When you want to switch from a physical graphics card to a virtual machine using GPU passthrough, it's important that your computer doesn't initialize the graphics card that you want to pass to the virtual machine.
Most Intel processors integrate a graphics part called Intel HD Graphics.
In this case, just add a graphics card in your computer and configure the BIOS of your motherboard to use the internal graphics card (or in other words : the graphics part of your processor) as a priority.
Thus, the physical graphics card that you added is not initialized and can therefore be used by a virtual machine.
To do this, refer to our previous tutorial : Force the use of the internal graphics card (Onboard VGA).
At Intel, processors that don't have a graphics part (Intel HD Graphics) are :
Source : Intel® Boxed Desktop Processors with No Intel® Processor Graphics.
In our case, we have an Intel Core i9-10980XE processor which has 18 physical cores and can therefore provide 36 threads (36 logical cores) thanks to hyperthreading.
To use this processor, we needed a motherboard supporting this Intel processor family. Hence the use of an Asus WS X299 SAGE/10G motherboard.
In short, this means that in our case, our processor doesn't have a graphics part.
In our case, we want to switch our "MSI GeForce RTX 3070 VENTUS 3X OC" graphics card to a virtual machine thanks to the GPU passthrough.

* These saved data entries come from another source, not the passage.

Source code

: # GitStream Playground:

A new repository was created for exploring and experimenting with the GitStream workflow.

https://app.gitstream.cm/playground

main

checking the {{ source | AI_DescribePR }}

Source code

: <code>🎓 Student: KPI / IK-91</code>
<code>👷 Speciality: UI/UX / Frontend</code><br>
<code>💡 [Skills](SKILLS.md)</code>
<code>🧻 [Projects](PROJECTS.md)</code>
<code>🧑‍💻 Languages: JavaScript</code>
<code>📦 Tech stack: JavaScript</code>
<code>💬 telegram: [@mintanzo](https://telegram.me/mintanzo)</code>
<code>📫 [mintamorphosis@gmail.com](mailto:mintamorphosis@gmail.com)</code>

However, since our processor doesn't have a graphics part (Intel HD Graphics), we can't use the graphics port (VGA, HDMI, ...) of our motherboard.
The only solution in this case is to buy an additional low-end graphics card. Indeed, the goal is simply to have a display to access the BIOS of your motherboard and the console of your server (whether it is VMware ESXi, Citrix XenServer or any other hypervisor supporting the GPU passthrough).
In our case, we bought the cheapest graphics card from a well-known brand that provided the connectivity supported by our screen.
In this case, it's the "MSI GeForce GT 710 1GD3H LP" graphics card in the image below.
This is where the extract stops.